- _ASSIGNED TASK_
Look through the entries below. Report each line that has the word "Slot" in it.

- _INFORMATION GIVEN_
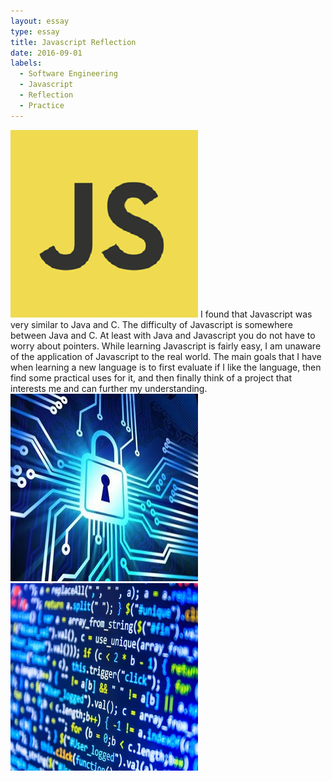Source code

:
 ```yaml
---
layout: essay
type: essay
title: Javascript Reflection
date: 2016-09-01
labels:
  - Software Engineering
  - Javascript
  - Reflection
  - Practice
---
```


<img class="ui tiny left circular floated image" src="../images/1024.png">
I found that Javascript was very similar to Java and C. The difficulty of Javascript is somewhere between Java and C. At least with Java and Javascript you do not have to worry about pointers. While learning Javascript is fairly easy, I am unaware of the application of Javascript to the real world. The main goals that I have when learning a new language is to first evaluate if I like the language, then find some practical uses for it, and then finally think of a project that interests me and can further my understanding.


<img class="ui tiny left circular floated image" src="../images/csawd2015.jpg">



<img class="ui tiny left circular floated image" src="../images/codecode.jpg">



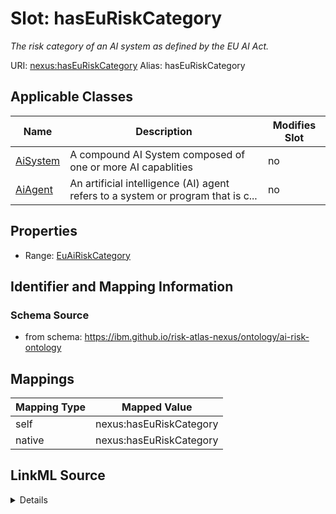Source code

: 

# Slot: hasEuRiskCategory


_The risk category of an AI system as defined by the EU AI Act._





URI: [nexus:hasEuRiskCategory](https://ibm.github.io/risk-atlas-nexus/ontology/hasEuRiskCategory)
Alias: hasEuRiskCategory

<!-- no inheritance hierarchy -->





## Applicable Classes

| Name | Description | Modifies Slot |
| --- | --- | --- |
| [AiSystem](AiSystem.md) | A compound AI System composed of one or more AI capablities |  no  |
| [AiAgent](AiAgent.md) | An artificial intelligence (AI) agent refers to a system or program that is c... |  no  |







## Properties

* Range: [EuAiRiskCategory](EuAiRiskCategory.md)





## Identifier and Mapping Information







### Schema Source


* from schema: https://ibm.github.io/risk-atlas-nexus/ontology/ai-risk-ontology




## Mappings

| Mapping Type | Mapped Value |
| ---  | ---  |
| self | nexus:hasEuRiskCategory |
| native | nexus:hasEuRiskCategory |




## LinkML Source

<details>
```yaml
name: hasEuRiskCategory
description: The risk category of an AI system as defined by the EU AI Act.
from_schema: https://ibm.github.io/risk-atlas-nexus/ontology/ai-risk-ontology
rank: 1000
alias: hasEuRiskCategory
domain_of:
- AiSystem
range: EuAiRiskCategory

```
</details>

- _RESPONSE_
# Slot: hasEuRiskCategory
| Name | Description | Modifies Slot |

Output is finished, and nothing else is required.